Wow finally! Thanks so much!


----------



## sharkbait001 (Dec 8, 2010)

Oh man. I just read the article about the Pangassius fish. It says they are not really suitable for home aquariums. But what stikes me the most is this ..

_"Do not purchase these fish and if you see a store selling them, Think Fish encourages you to print out and show them this page in order to point out their mistake and/or lack of responsibility to fishkeeping."_

Wow now I have to take it back to them or simply set it free.

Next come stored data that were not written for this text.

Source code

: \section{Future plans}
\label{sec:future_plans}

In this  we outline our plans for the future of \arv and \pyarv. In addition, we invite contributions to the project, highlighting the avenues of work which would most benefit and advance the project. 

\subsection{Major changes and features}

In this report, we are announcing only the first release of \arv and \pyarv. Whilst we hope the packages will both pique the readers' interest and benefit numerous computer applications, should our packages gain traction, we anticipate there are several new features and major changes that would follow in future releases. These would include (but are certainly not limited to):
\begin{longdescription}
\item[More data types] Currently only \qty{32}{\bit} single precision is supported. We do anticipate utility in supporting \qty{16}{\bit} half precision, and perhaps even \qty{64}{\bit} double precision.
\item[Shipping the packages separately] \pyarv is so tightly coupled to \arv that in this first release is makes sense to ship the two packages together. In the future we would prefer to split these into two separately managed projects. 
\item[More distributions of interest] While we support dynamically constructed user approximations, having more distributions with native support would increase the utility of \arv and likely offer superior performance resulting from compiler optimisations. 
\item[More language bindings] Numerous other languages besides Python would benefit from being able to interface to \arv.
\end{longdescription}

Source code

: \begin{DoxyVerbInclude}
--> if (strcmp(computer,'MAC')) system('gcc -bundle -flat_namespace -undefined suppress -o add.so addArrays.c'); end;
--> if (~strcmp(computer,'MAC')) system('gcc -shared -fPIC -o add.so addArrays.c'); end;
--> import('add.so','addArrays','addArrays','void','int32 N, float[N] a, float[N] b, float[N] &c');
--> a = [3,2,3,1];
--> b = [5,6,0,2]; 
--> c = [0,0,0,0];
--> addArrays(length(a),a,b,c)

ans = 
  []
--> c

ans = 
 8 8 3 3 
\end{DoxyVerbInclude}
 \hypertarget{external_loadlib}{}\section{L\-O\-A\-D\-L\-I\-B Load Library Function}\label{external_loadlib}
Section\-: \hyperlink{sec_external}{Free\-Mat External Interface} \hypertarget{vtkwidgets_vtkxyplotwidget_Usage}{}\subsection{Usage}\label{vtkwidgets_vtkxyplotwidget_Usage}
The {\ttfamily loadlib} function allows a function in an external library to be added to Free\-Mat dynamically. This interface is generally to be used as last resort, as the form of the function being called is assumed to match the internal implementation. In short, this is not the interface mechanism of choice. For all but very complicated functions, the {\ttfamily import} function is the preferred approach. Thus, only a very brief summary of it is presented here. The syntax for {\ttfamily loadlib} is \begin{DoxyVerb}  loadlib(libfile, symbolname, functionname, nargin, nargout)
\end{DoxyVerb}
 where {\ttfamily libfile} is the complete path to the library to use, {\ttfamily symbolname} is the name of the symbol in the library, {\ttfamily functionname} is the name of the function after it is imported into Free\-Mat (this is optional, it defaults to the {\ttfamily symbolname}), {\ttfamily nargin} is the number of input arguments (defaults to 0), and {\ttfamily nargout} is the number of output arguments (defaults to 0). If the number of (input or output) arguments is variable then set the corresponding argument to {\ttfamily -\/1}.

So maybe that explains why they keep moving around in the aquarium.

Oh well, again thank you for helping me out here. I started searching for the name because I wanted to understand why it was behaving the way it does. so at least now I know.

Cheers!


----------



## jrman83 (Jul 9, 2010)

Is that the fish? That was the closest I saw a pic of.


----------